PUBLICITY for the Halberstadt Sales Campaigns includes the use of NEWSPAPERS ... RADIO ... MOTION PICTURE SHOWINGS IN CHURCHES AND LODGES and the DISTRIBUTION OF THE PRINTED MATTER OF THE CEMETERY BY THE SALES REPRE¬SENTATIVES.

1. NEWSPAPERS. Only a sparing use of the newspapers is made chiefly because of the expense. When we do run an ad it is usually a rather large one and is the broadside announcement of the launching of the campaign or the completing of some feature of the construction program. It is always accompanied by liberal use of pictures. Attached hereto is a sample of this type of announcement. Tear sheets are bought from the papers and become a part of the salesmen's literature. We do not make regular weekly use of the papers.

2. RADIO. It is our opinion that the radio, judiciously used, offers a better medium of advertising our product. Beginning in 1928 we have been on the air continuously. Our program on KDKA in 1928 was I think the first use of the radio by cemeteries. For several years we experi¬mented with various types of radio material till in 1931 we adopted the OLD SONGS OF THE CHURCH program, on WFI in Philadelphia, and since that time have used nothing else.

The hymns of the church are associated in the mind of the public with the same basic things as the cemetery, hope of a life to come, resurrection, reunion with loved ones and everything connected with the doctrine of immortality. THE OLD SONGS OF THE CHURCH pro¬gram therefore offers a very proper and fitting "vehicle" for the message of the cemetery.

Not only so but it is probable that more people like this type of music than any other kind. The most often-requested song, sacred or secular, on the air today is Dr. George Bennards "The Old Rugged Cross". After all the effectiveness of an advertising medium is measured by "coverage". In Radio this means the listening audience. From the advertiser stand¬point the purpose of the entertainment part of his program is to capture an audience and engage their attention so that, at not too frequent inter¬vals, the announcer may slip over to them some thought about his product. Amos and Andy gather such an audience nightly for the sole purpose of giving Bill Hay a chance to plug now and then for Campbell's Soup.

The character or make-up of the audience is of course important. It would be foolish to use a children's program as the vehicle for advertise¬ment of ladies’ wearing apparel. The audience of the Hymn program is made up of Protestants. They are the only ones that use the hymns we feature. Seldom do we get a reply from a Catholic and never from a Jew. The significance of this is that a Non-Sectarian cemetery is always at least ninety-five percent a Protestant Cemetery. Thus our radio program enlists an audience of persons most likely to be prospects for our product.
Of recent years we have broadcast almost wholly by transcription. Two considerations enter into this. One is that really good talent is so difficult to secure, especially in the smaller places, and the other and chief reason is that we wish to use Mr. Rodeheaver's voice, not because it is the finest in the world but it certainly is the best-known in the entire Protestant world and the best-loved. No one even remotely approaches him in his fame as a leader of gospel song. It is his book that we give away and the link¬ing of his world-wide renown with our own radio program is all to our good.

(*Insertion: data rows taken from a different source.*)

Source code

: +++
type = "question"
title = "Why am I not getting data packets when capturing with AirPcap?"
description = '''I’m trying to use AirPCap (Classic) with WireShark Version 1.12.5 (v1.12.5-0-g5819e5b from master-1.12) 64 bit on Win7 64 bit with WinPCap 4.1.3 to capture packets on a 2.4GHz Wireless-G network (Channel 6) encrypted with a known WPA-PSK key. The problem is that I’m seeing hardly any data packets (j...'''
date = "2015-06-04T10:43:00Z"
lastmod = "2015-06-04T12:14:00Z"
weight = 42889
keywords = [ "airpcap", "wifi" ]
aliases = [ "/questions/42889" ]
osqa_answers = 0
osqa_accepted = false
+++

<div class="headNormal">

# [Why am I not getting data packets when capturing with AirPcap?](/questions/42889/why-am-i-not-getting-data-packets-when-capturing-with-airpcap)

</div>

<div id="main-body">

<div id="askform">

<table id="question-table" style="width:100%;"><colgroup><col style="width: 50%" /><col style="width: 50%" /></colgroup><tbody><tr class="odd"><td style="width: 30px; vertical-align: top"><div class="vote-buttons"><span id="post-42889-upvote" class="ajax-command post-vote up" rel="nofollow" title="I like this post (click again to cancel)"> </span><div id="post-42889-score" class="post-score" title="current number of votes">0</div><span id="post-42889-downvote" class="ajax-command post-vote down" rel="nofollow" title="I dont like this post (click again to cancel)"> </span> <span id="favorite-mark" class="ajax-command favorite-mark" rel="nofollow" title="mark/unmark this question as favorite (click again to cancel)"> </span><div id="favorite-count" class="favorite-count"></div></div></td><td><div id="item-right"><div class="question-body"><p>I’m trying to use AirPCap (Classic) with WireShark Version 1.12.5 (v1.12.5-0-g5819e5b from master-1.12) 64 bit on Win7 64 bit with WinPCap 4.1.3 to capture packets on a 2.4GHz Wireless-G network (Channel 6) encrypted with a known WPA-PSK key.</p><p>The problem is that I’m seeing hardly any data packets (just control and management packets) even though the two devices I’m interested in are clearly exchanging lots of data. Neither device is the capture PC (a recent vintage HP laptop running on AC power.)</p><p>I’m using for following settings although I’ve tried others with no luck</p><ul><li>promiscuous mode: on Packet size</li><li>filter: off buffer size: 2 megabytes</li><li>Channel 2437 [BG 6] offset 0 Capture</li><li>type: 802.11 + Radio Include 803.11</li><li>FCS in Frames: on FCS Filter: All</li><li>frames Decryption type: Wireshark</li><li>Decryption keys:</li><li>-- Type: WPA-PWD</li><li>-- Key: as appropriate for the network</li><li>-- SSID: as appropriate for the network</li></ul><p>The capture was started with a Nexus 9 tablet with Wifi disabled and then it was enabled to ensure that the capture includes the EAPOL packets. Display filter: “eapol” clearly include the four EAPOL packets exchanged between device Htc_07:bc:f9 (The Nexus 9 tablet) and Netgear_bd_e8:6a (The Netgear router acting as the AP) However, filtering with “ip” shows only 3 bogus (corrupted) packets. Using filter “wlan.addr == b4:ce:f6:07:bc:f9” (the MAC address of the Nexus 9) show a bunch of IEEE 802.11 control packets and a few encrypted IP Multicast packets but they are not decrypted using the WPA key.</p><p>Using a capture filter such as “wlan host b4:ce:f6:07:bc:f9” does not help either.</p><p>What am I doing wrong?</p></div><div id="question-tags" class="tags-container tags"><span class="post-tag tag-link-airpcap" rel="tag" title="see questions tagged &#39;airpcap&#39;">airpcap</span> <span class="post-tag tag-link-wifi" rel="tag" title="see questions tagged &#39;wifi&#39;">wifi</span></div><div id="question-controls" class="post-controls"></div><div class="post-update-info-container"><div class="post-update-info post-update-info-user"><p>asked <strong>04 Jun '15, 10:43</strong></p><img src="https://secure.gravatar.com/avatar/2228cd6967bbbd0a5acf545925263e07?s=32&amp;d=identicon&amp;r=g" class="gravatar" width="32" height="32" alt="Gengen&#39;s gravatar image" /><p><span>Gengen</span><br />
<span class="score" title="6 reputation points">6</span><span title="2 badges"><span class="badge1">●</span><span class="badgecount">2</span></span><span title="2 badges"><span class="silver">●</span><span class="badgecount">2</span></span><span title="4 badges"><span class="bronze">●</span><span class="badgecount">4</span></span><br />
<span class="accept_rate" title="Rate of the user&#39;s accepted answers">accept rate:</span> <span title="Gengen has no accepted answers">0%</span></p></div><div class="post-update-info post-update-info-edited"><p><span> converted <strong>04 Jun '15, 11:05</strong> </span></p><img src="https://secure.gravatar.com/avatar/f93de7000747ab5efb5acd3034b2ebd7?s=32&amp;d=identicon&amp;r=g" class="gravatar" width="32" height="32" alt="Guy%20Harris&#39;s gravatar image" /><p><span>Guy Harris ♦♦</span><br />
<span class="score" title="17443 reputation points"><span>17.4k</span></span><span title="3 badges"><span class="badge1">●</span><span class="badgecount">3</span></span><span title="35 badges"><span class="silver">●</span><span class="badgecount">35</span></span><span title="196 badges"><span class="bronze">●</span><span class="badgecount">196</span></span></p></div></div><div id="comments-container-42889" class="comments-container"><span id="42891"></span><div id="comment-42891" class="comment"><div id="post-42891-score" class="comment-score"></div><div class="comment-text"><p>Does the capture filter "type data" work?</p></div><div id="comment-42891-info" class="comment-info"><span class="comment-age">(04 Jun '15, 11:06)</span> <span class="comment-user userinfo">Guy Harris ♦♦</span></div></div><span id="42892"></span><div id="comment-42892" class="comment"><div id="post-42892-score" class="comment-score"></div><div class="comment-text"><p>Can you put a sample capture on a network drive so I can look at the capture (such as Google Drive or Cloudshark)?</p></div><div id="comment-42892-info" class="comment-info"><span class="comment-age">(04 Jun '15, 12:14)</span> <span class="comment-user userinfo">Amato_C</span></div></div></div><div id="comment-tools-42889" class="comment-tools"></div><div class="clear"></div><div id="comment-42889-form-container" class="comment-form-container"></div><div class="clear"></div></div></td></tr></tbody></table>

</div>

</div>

With Mr. Rodeheaver's recorded voice we feature a mixed quartet singing the same type of music. Both the Rodeheaver and the quartet recordings were especially made for this purpose and the master records all belong to the Halberstadt Organization.

At the close of each broadcast, a fifteen minute program on Sunday, we offer a free copy of the Hymnal to all who will send for it. The salesman delivers the book of course and it is his introduction to the person, usually a lady, who asks for it. We have given away more than four hundred thousand of these books ... and sold several millions of dollars worth of cemetery lots to the persons receiving them.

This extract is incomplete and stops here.